IMO this would definitely be an improvement over the current state; the thing where it’s sometimes consistent and sometimes inconsistent is a completely predictable source of bugs.

I don’t know why the discussion of sorting got cut off though, so my opinion is probably not worth much.

1 Like

I think that’s going too far. In particular os.listdir() ought to return items in the order they’re given by the filesystem, it should be a thin interface to the OS behavior. (Maybe someone wants to replicate behavior they see in C, in order to understand e.g. how the filesystem sorts things.)

For dicts we’ve gone away from forced randomization, so I don’t think we should add it lightly in other places.
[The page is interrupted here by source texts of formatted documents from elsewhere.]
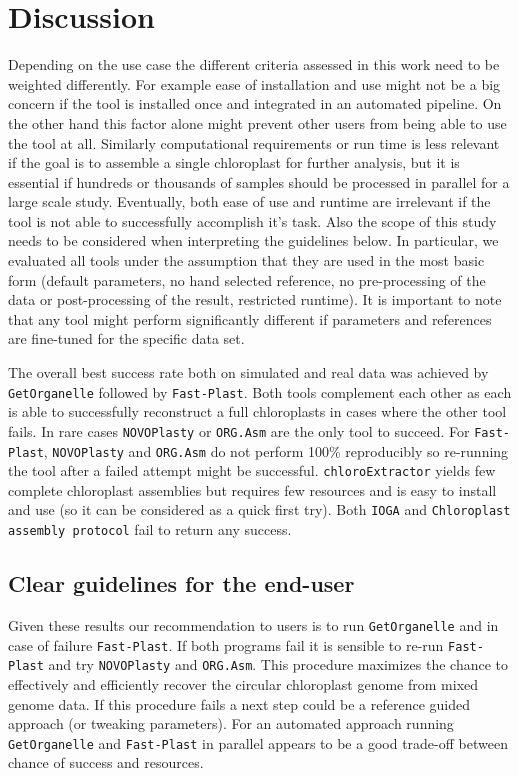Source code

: \documentclass{bmcart}
\newcommand{\formatprogramnames}[1]{\texttt{#1}}
\newcommand{\ce}{\formatprogramnames{chloroExtractor}}
\newcommand{\oa}{\formatprogramnames{ORG.Asm}}
\newcommand{\fp}{\formatprogramnames{Fast-Plast}}
\newcommand{\ioga}{\formatprogramnames{IOGA}}
\newcommand{\np}{\formatprogramnames{NOVOPlasty}}
\newcommand{\go}{\formatprogramnames{GetOrganelle}}
\newcommand{\cassp}{\formatprogramnames{Chloroplast assembly protocol}}
\begin{document}
\section*{Discussion}
Depending on the use case the different criteria assessed in this work need to be weighted differently.
For example ease of installation and use might not be a big concern if the tool is installed once and integrated in an automated pipeline. On the other hand this factor alone might prevent other users from being able to use the tool at all.
Similarly computational requirements or run time is less relevant if the goal is to assemble a single chloroplast for further analysis, but it is essential if hundreds or thousands of samples should be processed in parallel for a large scale study.
Eventually, both ease of use and runtime are irrelevant if the tool is not able to successfully accomplish it's task.
Also the scope of this study needs to be considered when interpreting the guidelines below.
In particular, we evaluated all tools under the assumption that they are used in the most basic form (default parameters, no hand selected reference, no pre-processing of the data or post-processing of the result, restricted runtime).
It is important to note that any tool might perform significantly different if parameters and references are fine-tuned for the specific data set.

The overall best success rate both on simulated and real data was achieved by \go{} followed by \fp{}.
Both tools complement each other as each is able to successfully reconstruct a full chloroplasts in cases where the other tool fails.
In rare cases \np{} or \oa{} are the only tool to succeed.
For \fp{}, \np{} and \oa{} do not perform 100\% reproducibly so re-running the tool after a failed attempt might be successful.
\ce{} yields few complete chloroplast assemblies but requires few resources and is easy to install and use (so it can be considered as a quick first try).
Both \ioga{} and \cassp{} fail to return any success.

\subsection*{Clear guidelines for the end-user}
Given these results our recommendation to users is to run \go{} and in case of failure \fp{}.
If both programs fail it is sensible to re-run \fp{} and try \np{} and \oa{}.
This procedure maximizes the chance to effectively and efficiently recover the circular chloroplast genome from mixed genome data.
If this procedure fails a next step could be a reference guided approach (or tweaking parameters).
For an automated approach running \go{} and \fp{} in parallel appears to be a good trade-off between chance of success and resources.
\end{document}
I also still don’t think this single incident is enough of a reason to change glob(). Surely bugs in research software happen occasionally. The next bug is going to be something completely different. Basically this reaction feels like closing the stable door after the horse has bolted.

2 Likes

http://reproducible-builds.org/ provides tools which adds random on purpose. For example, there is a FUSE file system which randomizes listdir() order. Such tool doesn’t have to be in Python.

Maybe a Python specific implementation can be written, but I don’t think that it should be part of the stdlib, or at least, not enabled by default.

What about add in documentation that glob, os and pathlib does not ensure the result is sorted in any way?

It was already added for glob().